Here is the task for the records below: repeat exactly the lines from the one with "You can now" to the one with "### Captive Portal Content", both included, and nothing else.

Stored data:
>>>>>
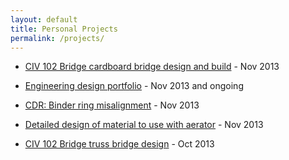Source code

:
 ```yaml
---
layout: default
title: Personal Projects
permalink: /projects/
---
```


 - [CIV 102 Bridge cardboard bridge design and build](bridgebuild.html) - Nov 2013
 
 - [Engineering design portfolio](portfolio.html) - Nov 2013 and ongoing
 
 - [CDR: Binder ring misalignment](binder/) - Nov 2013
 
 - [Detailed design of material to use with aerator](aerator.html) - Nov 2013
 
 - [CIV 102 Bridge truss bridge design](bridgedesign.html) - Oct 2013
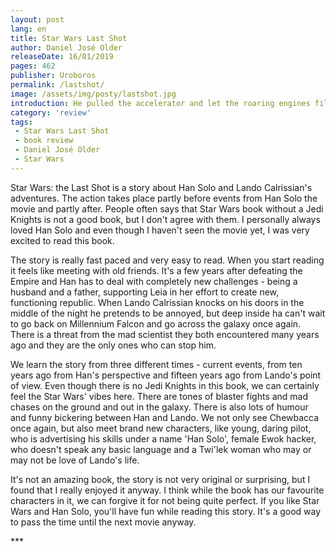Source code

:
 ```yaml
---
layout: post
lang: en
title: Star Wars Last Shot
author: Daniel José Older
releaseDate: 16/01/2019
pages: 462
publisher: Uroboros
permalink: /lastshot/
image: /assets/img/posty/lastshot.jpg
introduction: He pulled the accelerator and let the roaring engines fill him. Space awaited, that impossible vastness, as empty as his heart, where he could be perfectly free.
category: 'review'
tags:
 - Star Wars Last Shot
 - book review
 - Daniel José Older
 - Star Wars
---
```


  Star Wars: the Last Shot is a story about Han Solo and Lando Calrissian's adventures. The action takes place partly before events from Han Solo the movie and partly after. People often says that Star Wars book without a Jedi Knights is not a good book, but I don't agree with them. I personally always loved Han Solo and even though I haven't seen the movie yet, I was very excited to read this book.

  The story is really fast paced and very easy to read. When you start reading it feels like meeting with old friends. It's a few years after defeating the Empire and Han has to deal with completely new challenges - being a husband and a father, supporting Leia in her effort to create new, functioning republic. When Lando Calrissian knocks on his doors in the middle of the night he pretends to be annoyed, but deep inside ha can't wait to go back on Millennium Falcon and go across the galaxy once again. There is a threat from the mad scientist they both encountered many years ago and they are the only ones who can stop him.

  We learn the story from three different times - current events, from ten years ago from Han's perspective and fifteen years ago from Lando's point of view. Even though there is no Jedi Knights in this book, we can certainly feel the Star Wars' vibes here. There are tones of blaster fights and mad chases on the ground and out in the galaxy. There is also lots of humour and funny bickering between Han and Lando. We not only see Chewbacca once again, but also meet brand new characters, like young, daring pilot, who is advertising his skills under a name 'Han Solo', female Ewok hacker, who doesn't speak any basic language and a Twi'lek woman who may or may not be love of Lando's life.

  It's not an amazing book, the story is not very original or surprising, but I found that I really enjoyed it anyway. I think while the book has our favourite characters in it, we can forgive it for not being quite perfect. If you like Star Wars and Han Solo, you'll have fun while reading this story. It's a good way to pass the time until the next movie anyway.



  \*\*\*
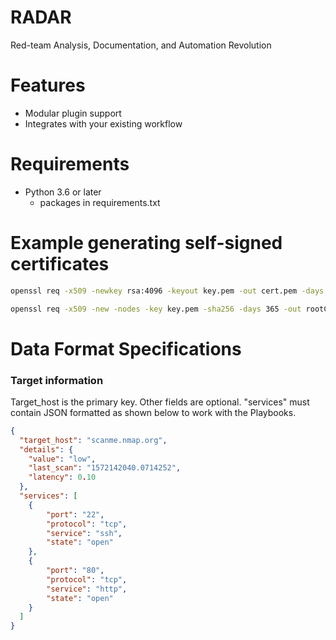 # RADAR
Red-team Analysis, Documentation, and Automation Revolution

# Features
* Modular plugin support
* Integrates with your existing workflow

# Requirements
* Python 3.6 or later
    * packages in requirements.txt
    
# Example generating self-signed certificates
```bash
openssl req -x509 -newkey rsa:4096 -keyout key.pem -out cert.pem -days 365 -extensions v3_req
```
```bash
openssl req -x509 -new -nodes -key key.pem -sha256 -days 365 -out rootCA.crt
```

# Data Format Specifications
### Target information
Target_host is the primary key. Other fields are optional. "services" must contain JSON formatted as shown below to work with the Playbooks.
```json
{
  "target_host": "scanme.nmap.org",
  "details": {
    "value": "low",
    "last_scan": "1572142040.0714252",
    "latency": 0.10
  },
  "services": [
    {
        "port": "22",
        "protocol": "tcp",
        "service": "ssh",
        "state": "open"
    },
    {
        "port": "80",
        "protocol": "tcp",
        "service": "http",
        "state": "open"
    }
  ]
}
```
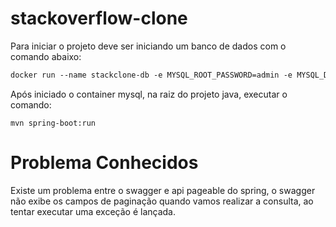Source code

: # stackoverflow-clone

Para iniciar o projeto deve ser iniciando um banco de dados com o comando abaixo:

```dockerfile 
docker run --name stackclone-db -e MYSQL_ROOT_PASSWORD=admin -e MYSQL_DATABASE=stackoverflow-clone-db -p 3306:3306 -d mysql
```

Após iniciado o container mysql, na raiz do projeto java, executar o comando:

```editorconfig
mvn spring-boot:run
```

# Problema Conhecidos

Existe um problema entre o swagger e api pageable do spring, o swagger não exibe os campos de paginação quando vamos realizar a consulta, ao tentar executar uma exceção é lançada.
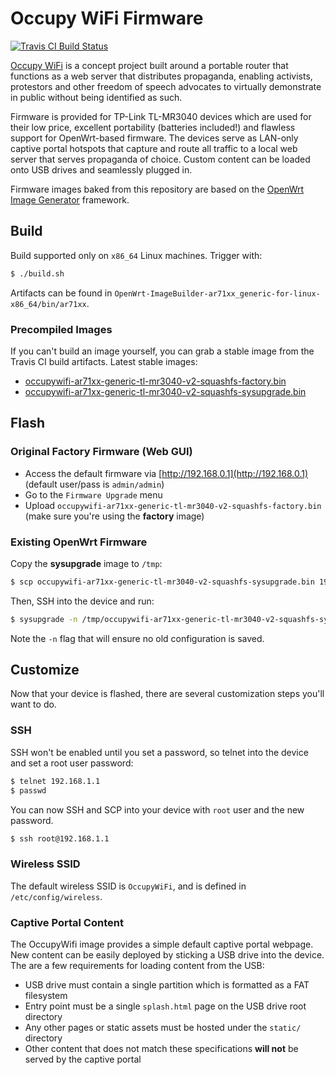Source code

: # Occupy WiFi Firmware

[![Travis CI Build Status](https://travis-ci.org/occupywifi/firmware.svg)](https://travis-ci.org/occupywifi/firmware)

[Occupy WiFi](http://occupywifi.org/en) is a concept project built around a portable router that functions as a web server that distributes propaganda, enabling activists, protestors and other freedom of speech advocates to virtually demonstrate in public without being identified as such.

Firmware is provided for TP-Link TL-MR3040 devices which are used for their low price, excellent portability (batteries included!) and flawless support for OpenWrt-based firmware. The devices serve as LAN-only captive portal hotspots that capture and route all traffic to a local web server that serves propaganda of choice. Custom content can be loaded onto USB drives and seamlessly plugged in.

Firmware images baked from this repository are based on the [OpenWrt Image Generator](http://wiki.openwrt.org/doc/howto/obtain.firmware.generate) framework.

## Build

Build supported only on `x86_64` Linux machines. Trigger with:

```bash
$ ./build.sh
```

Artifacts can be found in `OpenWrt-ImageBuilder-ar71xx_generic-for-linux-x86_64/bin/ar71xx`.

### Precompiled Images

If you can't build an image yourself, you can grab a stable image from the Travis CI build artifacts. Latest stable images:

 - [occupywifi-ar71xx-generic-tl-mr3040-v2-squashfs-factory.bin](https://s3.amazonaws.com/occupywifi-firmware/occupywifi/firmware/27/27.1/occupywifi-ar71xx-generic-tl-mr3040-v2-squashfs-factory.bin)
 - [occupywifi-ar71xx-generic-tl-mr3040-v2-squashfs-sysupgrade.bin](https://s3.amazonaws.com/occupywifi-firmware/occupywifi/firmware/27/27.1/occupywifi-ar71xx-generic-tl-mr3040-v2-squashfs-sysupgrade.bin)

## Flash

### Original Factory Firmware (Web GUI)

 - Access the default firmware via [http://192.168.0.1](http://192.168.0.1) (default user/pass is `admin/admin`)
 - Go to the `Firmware Upgrade` menu
 - Upload `occupywifi-ar71xx-generic-tl-mr3040-v2-squashfs-factory.bin` (make sure you're using the **factory** image)

### Existing OpenWrt Firmware

Copy the **sysupgrade** image to `/tmp`:

```bash
$ scp occupywifi-ar71xx-generic-tl-mr3040-v2-squashfs-sysupgrade.bin 192.168.1.1:/tmp
```

Then, SSH into the device and run:

```bash
$ sysupgrade -n /tmp/occupywifi-ar71xx-generic-tl-mr3040-v2-squashfs-sysupgrade.bin
```

Note the `-n` flag that will ensure no old configuration is saved.

## Customize

Now that your device is flashed, there are several customization steps you'll want to do.

### SSH

SSH won't be enabled until you set a password, so telnet into the device and set a root user password:

```bash
$ telnet 192.168.1.1
$ passwd
```

You can now SSH and SCP into your device with `root` user and the new password.

```bash
$ ssh root@192.168.1.1
```

### Wireless SSID

The default wireless SSID is `OccupyWiFi`, and is defined in `/etc/config/wireless`.

### Captive Portal Content

The OccupyWifi image provides a simple default captive portal webpage. New content can be easily deployed by sticking a USB drive into the device. The are a few requirements for loading content from the USB:

 - USB drive must contain a single partition which is formatted as a FAT filesystem
 - Entry point must be a single `splash.html` page on the USB drive root directory
 - Any other pages or static assets must be hosted under the `static/` directory
 - Other content that does not match these specifications **will not** be served by the captive portal
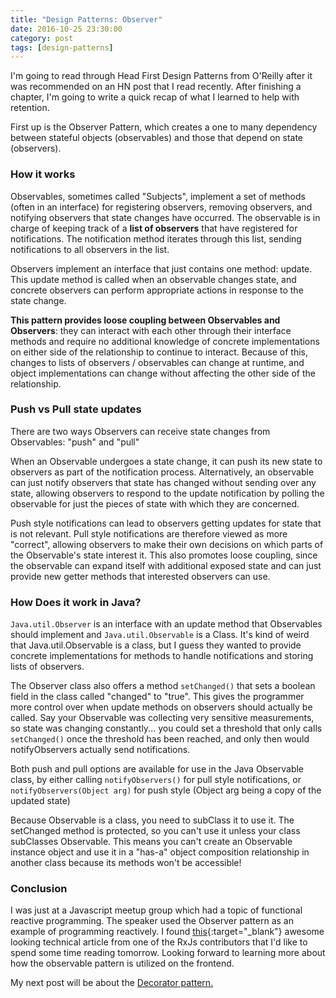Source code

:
 ```yaml
---
title: "Design Patterns: Observer"
date: 2016-10-25 23:30:00
category: post
tags: [design-patterns]
---
```


I'm going to read through Head First Design Patterns from O'Reilly after it was recommended on an HN post that I read recently. After finishing a chapter, I'm going to write a quick recap of what I learned to help with retention. 

First up is the Observer Pattern, which creates a one to many dependency between stateful objects (observables) and those that depend on state (observers).

### How it works

Observables, sometimes called "Subjects", implement a set of methods (often in an interface) for registering observers, removing observers, and notifying observers that state changes have occurred. The observable is in charge of keeping track of a **list of observers** that have registered for notifications. The notification method iterates through this list, sending notifications to all observers in the list.

Observers implement an interface that just contains one method: update. This update method is called when an observable changes state, and concrete observers can perform appropriate actions in response to the state change.

**This pattern provides loose coupling between Observables and Observers**: they can interact with each other through their interface methods and require no additional knowledge of concrete implementations on either side of the relationship to continue to interact. Because of this, changes to lists of observers / observables can change at runtime, and object implementations can change without affecting the other side of the relationship.

### Push vs Pull state updates

There are two ways Observers can receive state changes from Observables: "push" and "pull"

When an Observable undergoes a state change, it can push its new state to observers as part of the notification process. Alternatively, an observable can just notify observers that state has changed without sending over any state, allowing observers to respond to the update notification by polling the observable for just the pieces of state with which they are concerned.

Push style notifications can lead to observers getting updates for state that is not relevant. Pull style notifications are therefore viewed as more "correct", allowing observers to make their own decisions on which parts of the Observable's state interest it. This also promotes loose coupling, since the observable can expand itself with additional exposed state and can just provide new getter methods that interested observers can use.

### How Does it work in Java?

`Java.util.Observer` is an interface with an update method that Observables should implement and `Java.util.Observable` is a Class. It's kind of weird that Java.util.Observable is a class, but I guess they wanted to provide concrete implementations for methods to handle notifications and storing lists of observers.

The Observer class also offers a method `setChanged()` that sets a boolean field in the class called "changed" to "true". This gives the programmer more control over when update methods on observers should actually be called. Say your Observable was collecting very sensitive measurements, so state was changing constantly... you could set a threshold that only calls `setChanged()` once the threshold has been reached, and only then would notifyObservers actually send notifications.

Both push and pull options are available for use in the Java Observable class, by either calling `notifyObservers()` for pull style notifications, or `notifyObservers(Object arg)` for push style (Object arg being a copy of the updated state)

Because Observable is a class, you need to subClass it to use it. The setChanged method is protected, so you can't use it unless your class subClasses Observable. This means you can't create an Observable instance object and use it in a "has-a" object composition relationship in another class because its methods won't be accessible!

### Conclusion

I was just at a Javascript meetup group which had a topic of functional reactive programming. The speaker used the Observer pattern as an example of programming reactively. I found [this][this]{:target="_blank"} awesome looking technical article from one of the RxJs contributors that I'd like to spend some time reading tomorrow. Looking forward to learning more about how the observable pattern is utilized on the frontend.

My next post will be about the [Decorator pattern.][decorator]

[this]: https://gist.github.com/staltz/868e7e9bc2a7b8c1f754
[decorator]: /posts/2017-04-02-decorator/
<<<<<
* **Written solution**:
You can now SSH and SCP into your device with `root` user and the new password.

```bash
$ ssh root@192.168.1.1
```

### Wireless SSID

The default wireless SSID is `OccupyWiFi`, and is defined in `/etc/config/wireless`.

### Captive Portal Content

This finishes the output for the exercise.